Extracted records
★ ★ ★ ★ ★ ★ ★

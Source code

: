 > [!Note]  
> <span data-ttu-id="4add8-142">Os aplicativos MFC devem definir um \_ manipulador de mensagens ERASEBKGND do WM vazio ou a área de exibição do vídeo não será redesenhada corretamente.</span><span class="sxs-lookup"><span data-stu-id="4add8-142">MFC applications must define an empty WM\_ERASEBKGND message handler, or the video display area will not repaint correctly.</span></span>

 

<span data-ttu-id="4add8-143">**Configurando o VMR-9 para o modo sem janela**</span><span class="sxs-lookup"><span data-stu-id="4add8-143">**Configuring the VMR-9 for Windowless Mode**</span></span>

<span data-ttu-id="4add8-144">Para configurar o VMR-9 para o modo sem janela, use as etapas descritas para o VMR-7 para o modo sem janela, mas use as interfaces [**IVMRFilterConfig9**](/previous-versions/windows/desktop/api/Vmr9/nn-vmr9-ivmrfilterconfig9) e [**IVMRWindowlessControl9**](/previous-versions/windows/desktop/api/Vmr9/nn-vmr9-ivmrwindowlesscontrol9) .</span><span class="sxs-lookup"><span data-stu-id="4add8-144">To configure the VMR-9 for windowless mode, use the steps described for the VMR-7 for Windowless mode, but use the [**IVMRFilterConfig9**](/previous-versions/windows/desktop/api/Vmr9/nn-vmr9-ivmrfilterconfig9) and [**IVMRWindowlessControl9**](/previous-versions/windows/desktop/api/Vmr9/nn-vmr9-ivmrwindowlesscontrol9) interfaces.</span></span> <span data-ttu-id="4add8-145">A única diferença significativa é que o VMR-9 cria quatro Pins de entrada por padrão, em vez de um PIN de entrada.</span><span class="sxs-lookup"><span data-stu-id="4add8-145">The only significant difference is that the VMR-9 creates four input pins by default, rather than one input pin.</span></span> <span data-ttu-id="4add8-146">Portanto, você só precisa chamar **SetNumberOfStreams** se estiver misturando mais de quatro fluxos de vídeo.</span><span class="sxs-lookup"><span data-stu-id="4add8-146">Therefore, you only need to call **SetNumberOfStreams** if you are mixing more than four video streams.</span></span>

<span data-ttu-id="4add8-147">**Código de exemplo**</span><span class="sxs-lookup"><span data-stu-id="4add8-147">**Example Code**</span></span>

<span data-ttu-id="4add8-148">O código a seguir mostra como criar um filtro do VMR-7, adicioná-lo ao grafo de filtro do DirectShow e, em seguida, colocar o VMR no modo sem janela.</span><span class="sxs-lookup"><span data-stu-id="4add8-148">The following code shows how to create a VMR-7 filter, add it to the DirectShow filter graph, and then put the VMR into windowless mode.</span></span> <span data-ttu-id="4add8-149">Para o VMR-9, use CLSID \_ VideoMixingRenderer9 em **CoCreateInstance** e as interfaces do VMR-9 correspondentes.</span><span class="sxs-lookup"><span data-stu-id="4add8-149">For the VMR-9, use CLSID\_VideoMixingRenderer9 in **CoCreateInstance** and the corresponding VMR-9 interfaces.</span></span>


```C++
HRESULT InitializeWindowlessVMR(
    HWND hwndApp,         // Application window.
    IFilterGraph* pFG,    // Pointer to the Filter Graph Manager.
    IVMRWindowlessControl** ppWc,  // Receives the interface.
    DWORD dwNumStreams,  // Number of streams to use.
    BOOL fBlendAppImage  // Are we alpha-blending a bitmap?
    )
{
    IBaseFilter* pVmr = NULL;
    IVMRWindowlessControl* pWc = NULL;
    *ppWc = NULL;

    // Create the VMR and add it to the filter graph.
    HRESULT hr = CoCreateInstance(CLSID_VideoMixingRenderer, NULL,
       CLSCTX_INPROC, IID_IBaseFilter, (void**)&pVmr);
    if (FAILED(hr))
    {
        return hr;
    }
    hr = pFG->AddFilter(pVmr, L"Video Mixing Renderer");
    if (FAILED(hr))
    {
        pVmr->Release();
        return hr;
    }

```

★ ★ ★ ★ ★ ★ ★

EXERCISE INSTRUCTIONS: Every single line of the data above must be set down again exactly.

OUTPUT OF THE EXERCISE:
Source code

: > [!Note]  
> <span data-ttu-id="4add8-142">Os aplicativos MFC devem definir um \_ manipulador de mensagens ERASEBKGND do WM vazio ou a área de exibição do vídeo não será redesenhada corretamente.</span><span class="sxs-lookup"><span data-stu-id="4add8-142">MFC applications must define an empty WM\_ERASEBKGND message handler, or the video display area will not repaint correctly.</span></span>

 

<span data-ttu-id="4add8-143">**Configurando o VMR-9 para o modo sem janela**</span><span class="sxs-lookup"><span data-stu-id="4add8-143">**Configuring the VMR-9 for Windowless Mode**</span></span>

<span data-ttu-id="4add8-144">Para configurar o VMR-9 para o modo sem janela, use as etapas descritas para o VMR-7 para o modo sem janela, mas use as interfaces [**IVMRFilterConfig9**](/previous-versions/windows/desktop/api/Vmr9/nn-vmr9-ivmrfilterconfig9) e [**IVMRWindowlessControl9**](/previous-versions/windows/desktop/api/Vmr9/nn-vmr9-ivmrwindowlesscontrol9) .</span><span class="sxs-lookup"><span data-stu-id="4add8-144">To configure the VMR-9 for windowless mode, use the steps described for the VMR-7 for Windowless mode, but use the [**IVMRFilterConfig9**](/previous-versions/windows/desktop/api/Vmr9/nn-vmr9-ivmrfilterconfig9) and [**IVMRWindowlessControl9**](/previous-versions/windows/desktop/api/Vmr9/nn-vmr9-ivmrwindowlesscontrol9) interfaces.</span></span> <span data-ttu-id="4add8-145">A única diferença significativa é que o VMR-9 cria quatro Pins de entrada por padrão, em vez de um PIN de entrada.</span><span class="sxs-lookup"><span data-stu-id="4add8-145">The only significant difference is that the VMR-9 creates four input pins by default, rather than one input pin.</span></span> <span data-ttu-id="4add8-146">Portanto, você só precisa chamar **SetNumberOfStreams** se estiver misturando mais de quatro fluxos de vídeo.</span><span class="sxs-lookup"><span data-stu-id="4add8-146">Therefore, you only need to call **SetNumberOfStreams** if you are mixing more than four video streams.</span></span>

<span data-ttu-id="4add8-147">**Código de exemplo**</span><span class="sxs-lookup"><span data-stu-id="4add8-147">**Example Code**</span></span>

<span data-ttu-id="4add8-148">O código a seguir mostra como criar um filtro do VMR-7, adicioná-lo ao grafo de filtro do DirectShow e, em seguida, colocar o VMR no modo sem janela.</span><span class="sxs-lookup"><span data-stu-id="4add8-148">The following code shows how to create a VMR-7 filter, add it to the DirectShow filter graph, and then put the VMR into windowless mode.</span></span> <span data-ttu-id="4add8-149">Para o VMR-9, use CLSID \_ VideoMixingRenderer9 em **CoCreateInstance** e as interfaces do VMR-9 correspondentes.</span><span class="sxs-lookup"><span data-stu-id="4add8-149">For the VMR-9, use CLSID\_VideoMixingRenderer9 in **CoCreateInstance** and the corresponding VMR-9 interfaces.</span></span>


```C++
HRESULT InitializeWindowlessVMR(
    HWND hwndApp,         // Application window.
    IFilterGraph* pFG,    // Pointer to the Filter Graph Manager.
    IVMRWindowlessControl** ppWc,  // Receives the interface.
    DWORD dwNumStreams,  // Number of streams to use.
    BOOL fBlendAppImage  // Are we alpha-blending a bitmap?
    )
{
    IBaseFilter* pVmr = NULL;
    IVMRWindowlessControl* pWc = NULL;
    *ppWc = NULL;

    // Create the VMR and add it to the filter graph.
    HRESULT hr = CoCreateInstance(CLSID_VideoMixingRenderer, NULL,
       CLSCTX_INPROC, IID_IBaseFilter, (void**)&pVmr);
    if (FAILED(hr))
    {
        return hr;
    }
    hr = pFG->AddFilter(pVmr, L"Video Mixing Renderer");
    if (FAILED(hr))
    {
        pVmr->Release();
        return hr;
    }

```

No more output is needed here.